Tamam, Kılıçdaroğlu henüz rüştünü kanıtlamış bir lider değil... 
Tamam, Kılıçdaroğlu ekibi akademisyen, bilim adamı olarak değerleri ne olursa olsun, siyasette henüz ve epey acemi...
Tamam, bir yandan yukarıda saydığım ve ciddiye alınması gerektiğinin altını çizdiğim raporları açıklarken bir yandan da Ergenekon sanıkları diye anılan, uzamış tutukluluklarına elbette itiraz ettiğimiz ama bugüne dek sürdürdükleri siyasal çizgiye de daha şiddetle itiraz ettiğimiz zatları milletvekili yapmak gibi yürekler acısı yalpalamalar içinde...

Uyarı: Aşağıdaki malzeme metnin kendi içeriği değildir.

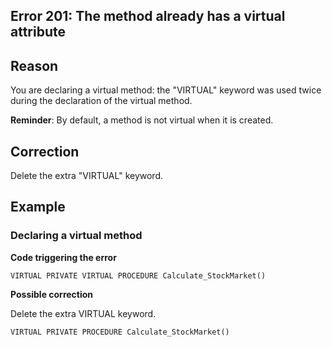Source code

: 
## Error 201: The method already has a virtual attribute
			



<a name="NOTE1"></a>
<a name="NOTE1_1"></a>


## Reason
<a name="reason_ELTTEXTE000084"></a>
You are declaring a virtual method: the "VIRTUAL" keyword was used twice during the declaration of the virtual method.

**Reminder**: By default, a method is not virtual when it is created.

<a name="NOTE2"></a>
<a name="NOTE2_1"></a>


## Correction
<a name="correction_ELTTEXTE000108"></a>
Delete the extra "VIRTUAL" keyword.

<a name="NOTE3"></a>
<a name="NOTE3_1"></a>


## Example
<a name="example_ELTTEXTE000132"></a>


### Declaring a virtual method
<a name="declaring_virtual_method_ELTPARAGRAPHE000027"></a>

**Code triggering the error** 


```wl
VIRTUAL PRIVATE VIRTUAL PROCEDURE Calculate_StockMarket()
```


**Possible correction**

Delete the extra VIRTUAL keyword.


```wl
VIRTUAL PRIVATE PROCEDURE Calculate_StockMarket()
```




Tamam, “demok...” diyor, ardını getirmek için “...rasi” derken zorlanıyorlar...
Yine de.
Demokratikleşme yolunda her olumlu adımı, çok küçük bile olsa destekleme yükümlülüğümüzde ısrar etmek gerek. 

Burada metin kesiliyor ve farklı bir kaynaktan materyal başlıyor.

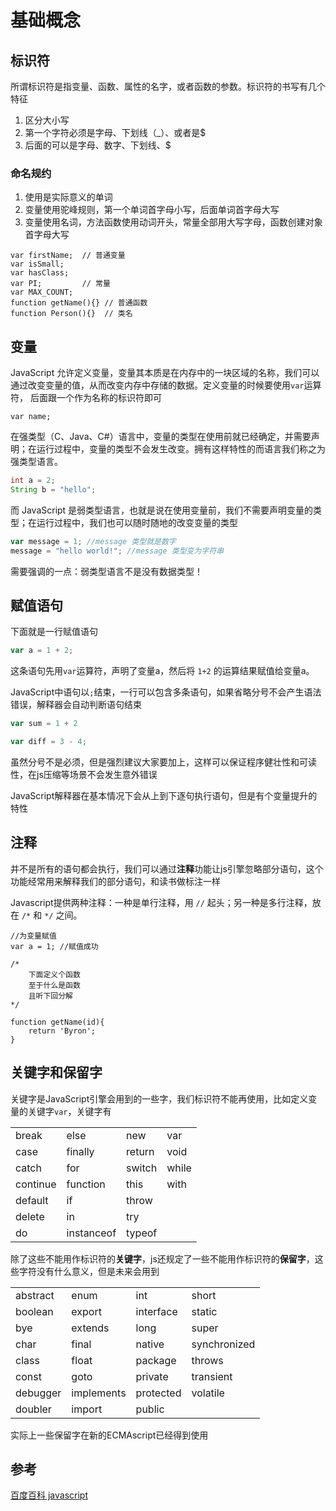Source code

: # 基础概念

## 标识符

所谓标识符是指变量、函数、属性的名字，或者函数的参数。标识符的书写有几个特征

1.  区分大小写
2.  第一个字符必须是字母、下划线（_）、或者是$
3.  后面的可以是字母、数字、下划线、$

### 命名规约

1.  使用是实际意义的单词
2.  变量使用驼峰规则，第一个单词首字母小写，后面单词首字母大写
3.  变量使用名词，方法函数使用动词开头，常量全部用大写字母，函数创建对象首字母大写  

```
var firstName;  // 普通变量
var isSmall;
var hasClass;
var PI;         // 常量
var MAX_COUNT;  
function getName(){} // 普通函数
function Person(){}  // 类名

```

## 变量

JavaScript 允许定义变量，变量其本质是在内存中的一块区域的名称，我们可以通过改变变量的值，从而改变内存中存储的数据。定义变量的时候要使用`var`运算符， 后面跟一个作为名称的标识符即可

```
var name;

```

在强类型（C、Java、C#）语言中，变量的类型在使用前就已经确定，并需要声明；在运行过程中，变量的类型不会发生改变。拥有这样特性的而语言我们称之为强类型语言。

```java 
int a = 2;
String b = "hello";

```

而 JavaScript 是弱类型语言，也就是说在使用变量前，我们不需要声明变量的类型；在运行过程中，我们也可以随时随地的改变变量的类型

```javascript
var message = 1; //message 类型就是数字
message = "hello world!"; //message 类型变为字符串

```

需要强调的一点：弱类型语言不是没有数据类型！

## 赋值语句

下面就是一行赋值语句

```javascript
var a = 1 + 2;
```

这条语句先用`var`运算符，声明了变量a，然后将 `1+2` 的运算结果赋值给变量a。

JavaScript中语句以`;`结束，一行可以包含多条语句，如果省略分号不会产生语法错误，解释器会自动判断语句结束

```javascript
var sum = 1 + 2

var diff = 3 - 4;

```

虽然分号不是必须，但是强烈建议大家要加上，这样可以保证程序健壮性和可读性，在js压缩等场景不会发生意外错误

JavaScript解释器在基本情况下会从上到下逐句执行语句，但是有个变量提升的特性

## 注释

并不是所有的语句都会执行，我们可以通过**注释**功能让js引擎忽略部分语句，这个功能经常用来解释我们的部分语句，和读书做标注一样

Javascript提供两种注释：一种是单行注释，用 `//` 起头；另一种是多行注释，放在 `/*` 和 `*/` 之间。

```
//为变量赋值
var a = 1; //赋值成功

/*
    下面定义个函数
    至于什么是函数
    且听下回分解
*/

function getName(id){
    return 'Byron';
}

```

## 关键字和保留字

关键字是JavaScript引擎会用到的一些字，我们标识符不能再使用，比如定义变量的关键字`var`，关键字有

|  |  |  |  |
| --- | --- | --- | --- |
| break | else | new | var |
| case | finally | return | void |
| catch | for | switch | while |
| continue | function | this | with |
| default | if | throw |  |
| delete | in | try |  |
| do | instanceof | typeof |

除了这些不能用作标识符的**关键字**，js还规定了一些不能用作标识符的**保留字**，这些字符没有什么意义，但是未来会用到

|  |  |  |  |
| --- | --- | --- | --- |
| abstract | enum | int | short |
| boolean | export | interface | static |
| bye | extends | long | super |
| char | final | native | synchronized |
| class | float | package | throws |
| const | goto | private | transient |
| debugger | implements | protected | volatile |
| doubler | import | public |

实际上一些保留字在新的ECMAscript已经得到使用

## 参考

[百度百科 javascript](http://baike.baidu.com/view/16168.htm)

Çünkü gelecek günlerde siyaset mayınlı bir arazide yürüyecek.
Kürt sorunu kansız bir çözüme gidebilecek mi; Anayasa AKP (yani Tayyip Erdoğan”ın) siyasal ve kültürel ufku ile sınırlı mı kalacak; barut fıçısına dönmüş Ortadoğu’da NATO’nun, uluslararası toplumun (O ne ise artık) dümen suyunda ve yanında değil, halkların safında durmak gibi zor bir tutum benimsenebilecek ve korunabilecek mi?
Böyle zorlu günlerin arifesinde siyaset sahnemizde Baykal CHP’sinin olmasını mı yeğlerdiniz, bütün kusurlarına rağmen Kılıçdaroğlu CHP’sinin mi?
*    *    *
Evet siyaset yazmaya bir haftacık da olsa ara vermeseydim, işte böyle bir konuya balıklama dalmak zorunda kalacaktım.

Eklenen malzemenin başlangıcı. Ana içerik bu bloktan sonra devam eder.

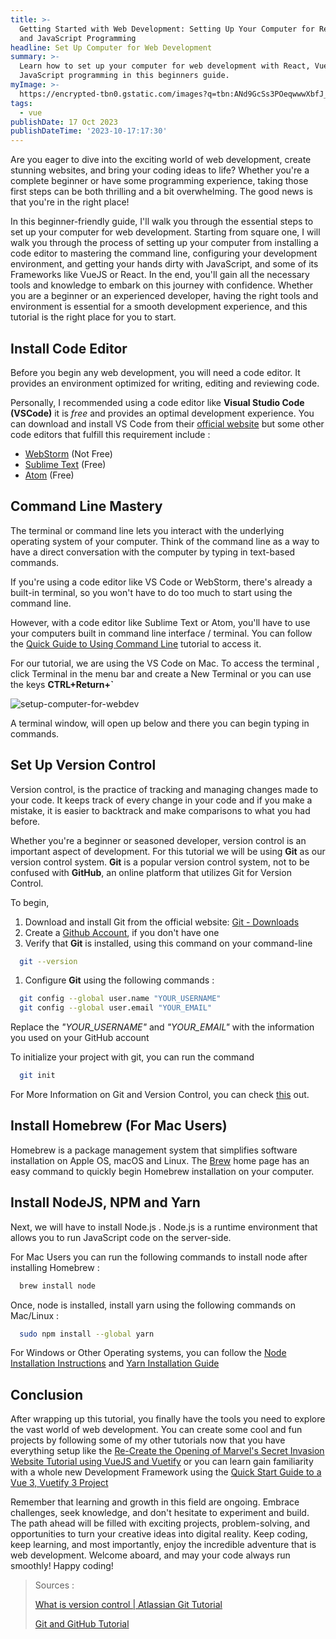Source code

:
 ```yaml
---
title: >-
  Getting Started with Web Development: Setting Up Your Computer for React, Vue,
  and JavaScript Programming
headline: Set Up Computer for Web Development
summary: >-
  Learn how to set up your computer for web development with React, Vue, and
  JavaScript programming in this beginners guide.
myImage: >-
  https://encrypted-tbn0.gstatic.com/images?q=tbn:ANd9GcSs3POeqwwwXbfJ_7hEDQGlKUxD_tc_B3jxNT2azHjjuFaw1GCP0usidCJkmFeZIVvHDX8&usqp=CAU
tags:
  - vue
publishDate: 17 Oct 2023
publishDateTime: '2023-10-17:17:30'
---
```


Are you eager to dive into the exciting world of web development, create stunning websites, and bring your coding ideas to life? Whether you're a complete beginner or have some programming experience, taking those first steps can be both thrilling and a bit overwhelming. The good news is that you're in the right place!

In this beginner-friendly guide, I'll walk you through the essential steps to set up your computer for web development. Starting from square one, I will walk you through the process of setting up your computer from installing a code editor to mastering the command line, configuring your development environment, and getting your hands dirty with JavaScript, and some of its Frameworks like VueJS or React. In the end, you'll gain all the necessary tools and knowledge to embark on this journey with confidence. Whether you are a beginner or an experienced developer, having the right tools and environment is essential for a smooth development experience, and this tutorial is the right place for you to start.

## Install Code Editor

Before you begin any web development, you will need a code editor. It provides an environment optimized for writing, editing and reviewing code.

Personally, I recommended using a code editor like **Visual Studio Code (VSCode)** it is _free_ and provides an optimal development experience. You can download and install VS Code from their [official website](https://code.visualstudio.com) but some other code editors that fulfill this requirement include :

- [WebStorm](https://www.jetbrains.com/webstorm/) (Not Free)
- [Sublime Text](https://www.sublimetext.com) (Free)
- [Atom](https://atom-editor.cc) (Free)

## Command Line Mastery

The terminal or command line lets you interact with the underlying operating system of your computer. Think of the command line as a way to have a direct conversation with the computer by typing in text-based commands.

If you're using a code editor like VS Code or WebStorm, there's already a built-in terminal, so you won't have to do too much to start using the command line.

However, with a code editor like Sublime Text or Atom, you'll have to use your computers built in command line interface / terminal. You can follow the [Quick Guide to Using Command Line](https://towardsdatascience.com/a-quick-guide-to-using-command-line-terminal-96815b97b955) tutorial to access it.

For our tutorial, we are using the VS Code on Mac. To access the terminal , click Terminal in the menu bar and create a New Terminal or you can use the keys **CTRL+Return+`**

![setup-computer-for-webdev](https://i.imgur.com/3kyXR4f.png)

A terminal window, will open up below and there you can begin typing in commands.

## Set Up Version Control

Version control, is the practice of tracking and managing changes made to your code. It keeps track of every change in your code and if you make a mistake, it is easier to backtrack and make comparisons to what you had before.

Whether you're a beginner or seasoned developer, version control is an important aspect of development. For this tutorial we will be using **Git** as our version control system. **Git** is a popular version control system, not to be confused with **GitHub**, an online platform that utilizes Git for Version Control.

To begin,

1. Download and install Git from the official website: [Git - Downloads](https://git-scm.com/downloads)
2. Create a [Github Account](https://docs.github.com/en/get-started/onboarding/getting-started-with-your-github-account), if you don't have one
3. Verify that **Git** is installed, using this command on your command-line

```bash
  git --version
```

1. Configure **Git** using the following commands :

```bash
  git config --global user.name "YOUR_USERNAME"
  git config --global user.email "YOUR_EMAIL"
```

Replace the _"YOUR_USERNAME"_ and _"YOUR_EMAIL"_ with the information you used on your GitHub account

To initialize your project with git, you can run the command

```bash
  git init
```

For More Information on Git and Version Control, you can check [this](https://www.freecodecamp.org/news/git-and-github-for-beginners/) out.

## Install Homebrew (For Mac Users)

Homebrew is a package management system that simplifies software installation on Apple OS, macOS and Linux. The [Brew](https://brew.sh) home page has an easy command to quickly begin Homebrew installation on your computer.

## Install NodeJS, NPM and Yarn

Next, we will have to install Node.js . Node.js is a runtime environment that allows you to run JavaScript code on the server-side.

For Mac Users you can run the following commands to install node after installing Homebrew :

```bash
  brew install node
```

Once, node is installed, install yarn using the following commands on Mac/Linux :

```bash
  sudo npm install --global yarn
```

For Windows or Other Operating systems, you can follow the [Node Installation Instructions](https://docs.npmjs.com/downloading-and-installing-node-js-and-npm) and [Yarn Installation Guide](https://classic.yarnpkg.com/lang/en/docs/install/#windows-stable)

## Conclusion

After wrapping up this tutorial, you finally have the tools you need to explore the vast world of web development. You can create some cool and fun projects by following some of my other tutorials now that you have everything setup like the [Re-Create the Opening of Marvel's Secret Invasion Website Tutorial using VueJS and Vuetify](/blog/recreate-secret-invasion-website) or you can learn gain familiarity with a whole new Development Framework using the [Quick Start Guide to a Vue 3, Vuetify 3 Project](/blog/start-vue-project-with-shortcuts.md)

Remember that learning and growth in this field are ongoing. Embrace challenges, seek knowledge, and don't hesitate to experiment and build. The path ahead will be filled with exciting projects, problem-solving, and opportunities to turn your creative ideas into digital reality. Keep coding, keep learning, and most importantly, enjoy the incredible adventure that is web development. Welcome aboard, and may your code always run smoothly! Happy coding!

> Sources :
>
> [What is version control | Atlassian Git Tutorial](https://www.atlassian.com/git/tutorials/what-is-version-control)
>
> [Git and GitHub Tutorial](https://www.freecodecamp.org/news/git-and-github-for-beginners/)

Üstelik sırada baraj duvarını yıkıp 36 milletvekili ile Meclis’e giren “sosyalistler destekli” Kürt siyasal hareketinin asla gözardı edilmemesi gereken seçim başarısı var...
Demokrasi, Özgürlük, Emek Bloku’nun geleceğine ilişkin yakıcı tartışmalar var...
Kampanya boyunca siyasetin dilini ve düzeyini alabildiğine aşağı çeken, sonra da  “balkon konuşması” adı altında ağzımıza bir parmak bal çalmaya kalkan Recep Tayyip Erdoğan “olayı” var...
Yani var oğlu var.
Bereket bir siyaset molası verdim de öyle Tırmık’lar yazmaktan kurtuldum...
Bu cesur kararımdan dolayı kendimle ne kadar öğünsem yeridir...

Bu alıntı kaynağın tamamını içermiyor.